Moreover, LFCN had changeable courses (sartorius, posterior, and fan types) in the proximal thigh [46]. Careful operations are required because there is a high risk of LFCN injury from operation [47]. The specification of INFIX includes screw head diameter, screw length, screw head type, and connecting rod diameter. There were different specifications in published studies (Table 4), which may be related to neurovascular injury [29]. Meanwhile, some researchers believed that the excess rod at both ends could also cause LFCN injury and should be trimmed [33]. In summary, we suggest that taking the following actions is important to reduce the surgical injuries of INFIX: screws and connecting rods should be appropriately chosen based on the personal habitus of the patients, RBD and RSD should be given attention, and the amplitude of the peripheral nerves and vascular patency should be monitored if possible during the perioperative period. If signs and symptoms of nerve injury are noted postoperatively, emergency surgery is required to remove or adjust the internal fixation.

Although some studies reported heterotopic ossification (HO), deep vein thrombosis, vascular occlusion, bladder incarceration, chronic pain, and other injuries of pelvic organ (Table 5), these complications were not observed in this study. Two patients (7%) experienced rod-related discomfort, but it did not affect their daily activities. According to published studies and the current experience, the removal of INFIX after achieving bony union at 3–12 months postoperatively is recommended. This study first reported five patients with sacral nerve injury (four patients fully recovered, and one patient partially recovered).

This study has several limitations.
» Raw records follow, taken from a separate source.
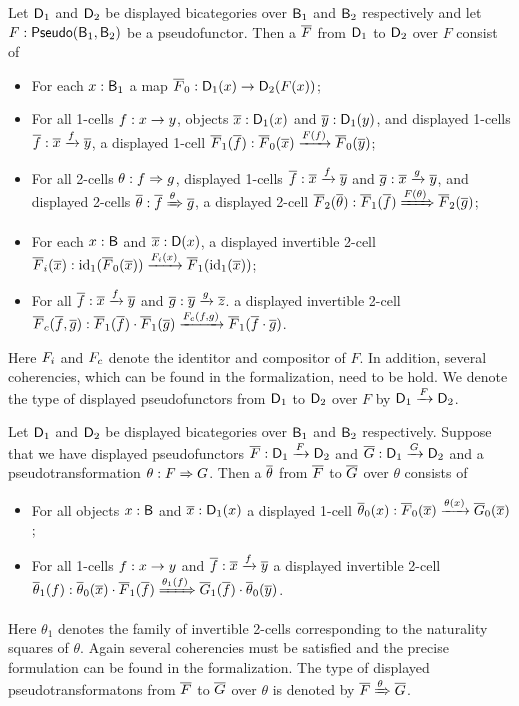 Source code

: \begin{definition}
Let $\D_1$ and $\D_2$ be displayed bicategories over $\B_1$ and $\B_2$ respectively and let $F : \pseudo(\B_1, \B_2)$ be a pseudofunctor.
Then a  $\FF$ from $\D_1$ to $\D_2$ over $F$ consist of
\begin{itemize}
	\item For each $x : \B_1$ a map $\FF_0 : \D_1(x) \rightarrow \D_2(F(x))$;
	\item For all 1-cells $f : x \onecell y$, objects $\xx : \D_1(x)$ and $\yy : \D_1(y)$,
	and displayed 1-cells $\ff : \dmor{\xx}{\yy}{f}$, a displayed 1-cell $\FF_1(\ff) :  \dmor{\FF_0(\xx)}{\FF_0(\yy)}{F(f)}$;
	\item For all 2-cells $\tc : f \twocell g$, displayed 1-cells $\ff : \dmor{\xx}{\yy}{f}$ and $\gg : \dmor{\xx}{\yy}{g}$,
	and displayed 2-cells $\dtc : \dtwo{\ff}{\gg}{\tc}$, a displayed 2-cell $\FF_2(\dtc) : \dtwo{\FF_1(\ff)}{\FF_2(\gg)}{F(\tc)}$;
	\item For each $x : \B$ and $\xx : \D(x)$, a displayed invertible 2-cell
	$\identitor{\FF}(\xx) : \dmor{\id_1(\FF_0(\xx))}{\FF_1(\id_1(\xx))}{\identitor{F}(x)}$;
	\item For all $\ff : \dmor{\xx}{\yy}{f}$ and $\gg : \dmor{\yy}{\zz}{g}$. a displayed invertible 2-cell
	$\compositor{\FF}(\ff, \gg) : \dmor{\FF_1(\ff) \cdot \FF_1(\gg)}{\FF_1(\ff \cdot \gg)}{\compositor{F}(f, g)}$.
\end{itemize}
Here $\identitor{F}$ and $\compositor{F}$ denote the identitor and compositor of $F$.
In addition, several coherencies, which can be found in the formalization, need to be hold.
We denote the type of displayed pseudofunctors from $\D_1$ to $\D_2$ over $F$ by $\disppsfun{\D_1}{\D_2}{F}$.
\end{definition}

\begin{definition}
Let $\D_1$ and $\D_2$ be displayed bicategories over $\B_1$ and $\B_2$ respectively.
Suppose that we have displayed pseudofunctors $\FF : \disppsfun{\D_1}{\D_2}{F}$ and $\GG : \disppsfun{\D_1}{\D_2}{G}$
and a pseudotransformation $\theta : \pstrans{F}{G}$.
Then a  $\thetatheta$ from $\FF$ to $\GG$ over $\theta$ consists of
\begin{itemize}
	\item For all objects $x : \B$ and $\xx : \D_1(x)$ a displayed 1-cell $\thetatheta_0(x) : \dmor{\FF_0(\xx)}{\GG_0(\xx)}{\theta(x)}$;
	\item For all 1-cells $f : x \onecell y$ and $\ff : \dmor{\xx}{\yy}{f}$ a displayed invertible 2-cell
	$\thetatheta_1(f) : \dtwo{\thetatheta_0(\xx) \cdot \FF_1(\ff)}{\GG_1(\ff) \cdot \thetatheta_0(\yy)}{\theta_1(f)}$.
\end{itemize}
Here $\theta_1$ denotes the family of invertible 2-cells corresponding to the naturality squares of $\theta$.
Again several coherencies must be satisfied and the precise formulation can be found in the formalization.
The type of displayed pseudotransformatons from $\FF$ to $\GG$ over $\theta$ is denoted by $\disppstrans{\FF}{\GG}{\theta}$.
\end{definition}

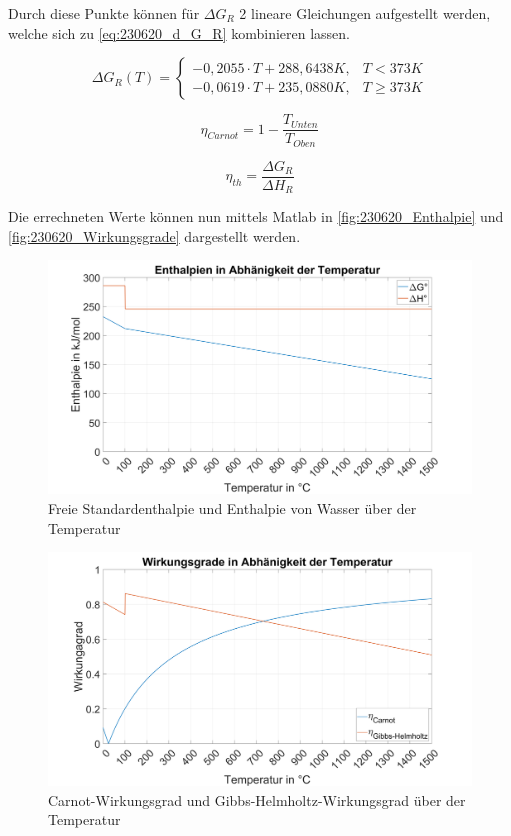 Durch diese Punkte können für $\Delta G_R$ 2 lineare Gleichungen aufgestellt werden, welche sich zu \autoref{eq:230620_d_G_R} kombinieren lassen.

\begin{equation}
    \Delta G_R(T) =
    \begin{cases}
        -0,2055 \cdot T + 288,6438 K, & T < 373 K \\
        -0,0619 \cdot T + 235,0880 K, & T \geq 373 K
    \end{cases}
    \label{eq:230620_d_G_R}
\end{equation}

\begin{equation}
    \eta_{Carnot} = 1 - \frac{T_{Unten}}{T_{Oben}}
    \label{eq:230620_Carnot}
\end{equation}

\begin{equation}
    \eta_{th} = \frac{\Delta G_R}{\Delta H_R}
    \label{eq:230620_Gibbs-Helmholtz}
\end{equation}

Die errechneten Werte können nun mittels Matlab in \autoref{fig:230620_Enthalpie} und \autoref{fig:230620_Wirkungsgrade} dargestellt werden.

\begin{figure}[H]
    \centering
    \includegraphics[width=\textwidth]{Abbildungen/Enthalpien.png}
    \caption{Freie Standardenthalpie und Enthalpie von Wasser über der Temperatur}
    \label{fig:230620_Enthalpie}
\end{figure}

\begin{figure}[H]
    \centering
    \includegraphics[width=\textwidth]{Abbildungen/Wirkungsgrade.png}
    \caption{Carnot-Wirkungsgrad und Gibbs-Helmholtz-Wirkungsgrad über der Temperatur}
    \label{fig:230620_Wirkungsgrade}
\end{figure}
\newpage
First, only postoperative functional scores were recorded. Second, the follow-up period was not too long. Third, this was a single-center retrospective case series with inherent limitations of the study design, including not having a control group, standardized surgical indications, and a heterogeneous study population in terms of demographics and injury characteristics. Thus, multicenter, large-sample prospective controlled studies are important for further research on the therapeutic effect, postoperative complications, and technical modification of INFIX.

Conclusions

INFIX combined with or without posterior SI screw can achieve satisfactory bony union and functional recovery for the treatment of unstable pelvic fractures, providing an alternative minimally invasive treatment for unstable pelvic injuries.